# YOUR INSTRUCTIONS
Which lines below include "label"? Copy them all.

# Collected data entries
---
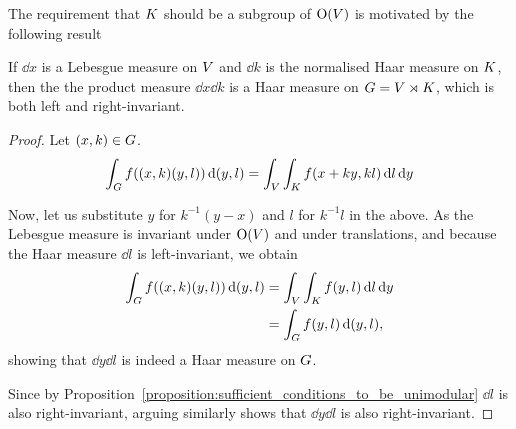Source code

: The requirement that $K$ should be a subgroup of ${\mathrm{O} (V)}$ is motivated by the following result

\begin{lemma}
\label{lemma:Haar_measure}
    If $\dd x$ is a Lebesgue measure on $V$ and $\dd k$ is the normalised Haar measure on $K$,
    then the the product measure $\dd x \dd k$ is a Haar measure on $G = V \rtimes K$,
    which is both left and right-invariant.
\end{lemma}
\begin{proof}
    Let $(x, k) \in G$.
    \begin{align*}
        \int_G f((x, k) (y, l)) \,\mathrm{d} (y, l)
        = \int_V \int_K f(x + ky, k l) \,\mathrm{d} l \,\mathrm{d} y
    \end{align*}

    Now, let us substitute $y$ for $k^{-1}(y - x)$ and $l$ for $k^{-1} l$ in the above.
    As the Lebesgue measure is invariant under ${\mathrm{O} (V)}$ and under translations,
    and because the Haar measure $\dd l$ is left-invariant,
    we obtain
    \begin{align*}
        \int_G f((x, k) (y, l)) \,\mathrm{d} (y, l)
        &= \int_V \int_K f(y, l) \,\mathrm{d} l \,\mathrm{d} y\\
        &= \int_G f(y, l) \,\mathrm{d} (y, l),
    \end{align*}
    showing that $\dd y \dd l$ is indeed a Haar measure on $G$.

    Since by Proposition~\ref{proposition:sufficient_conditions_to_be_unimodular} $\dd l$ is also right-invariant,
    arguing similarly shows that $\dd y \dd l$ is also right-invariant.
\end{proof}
---
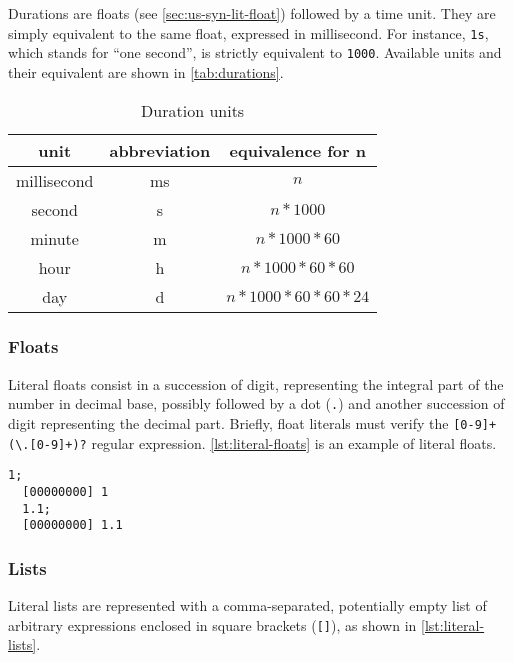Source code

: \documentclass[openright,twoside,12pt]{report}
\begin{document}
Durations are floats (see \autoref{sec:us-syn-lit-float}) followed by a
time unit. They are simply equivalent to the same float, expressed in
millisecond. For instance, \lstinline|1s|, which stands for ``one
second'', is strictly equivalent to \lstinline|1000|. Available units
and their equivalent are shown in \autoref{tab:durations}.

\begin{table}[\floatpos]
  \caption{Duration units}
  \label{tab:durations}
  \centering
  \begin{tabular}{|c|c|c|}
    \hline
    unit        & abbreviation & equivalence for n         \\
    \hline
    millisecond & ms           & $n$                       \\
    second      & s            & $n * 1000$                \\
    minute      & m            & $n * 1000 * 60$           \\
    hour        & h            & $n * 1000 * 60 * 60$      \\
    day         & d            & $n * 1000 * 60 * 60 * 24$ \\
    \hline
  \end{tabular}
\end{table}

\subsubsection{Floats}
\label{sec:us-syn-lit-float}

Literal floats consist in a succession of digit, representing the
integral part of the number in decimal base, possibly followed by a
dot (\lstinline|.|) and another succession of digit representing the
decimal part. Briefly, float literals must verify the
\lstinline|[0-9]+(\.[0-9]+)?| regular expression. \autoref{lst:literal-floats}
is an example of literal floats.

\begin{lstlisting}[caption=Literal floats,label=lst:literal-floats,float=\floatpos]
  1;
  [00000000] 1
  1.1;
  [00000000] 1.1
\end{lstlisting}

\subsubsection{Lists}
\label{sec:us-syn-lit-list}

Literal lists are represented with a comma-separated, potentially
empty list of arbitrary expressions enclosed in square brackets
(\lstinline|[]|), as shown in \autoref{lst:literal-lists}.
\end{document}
---
# PROBLEM SOLUTION
\label{lemma:Haar_measure}
  \label{tab:durations}
\label{sec:us-syn-lit-float}
\begin{lstlisting}[caption=Literal floats,label=lst:literal-floats,float=\floatpos]
\label{sec:us-syn-lit-list}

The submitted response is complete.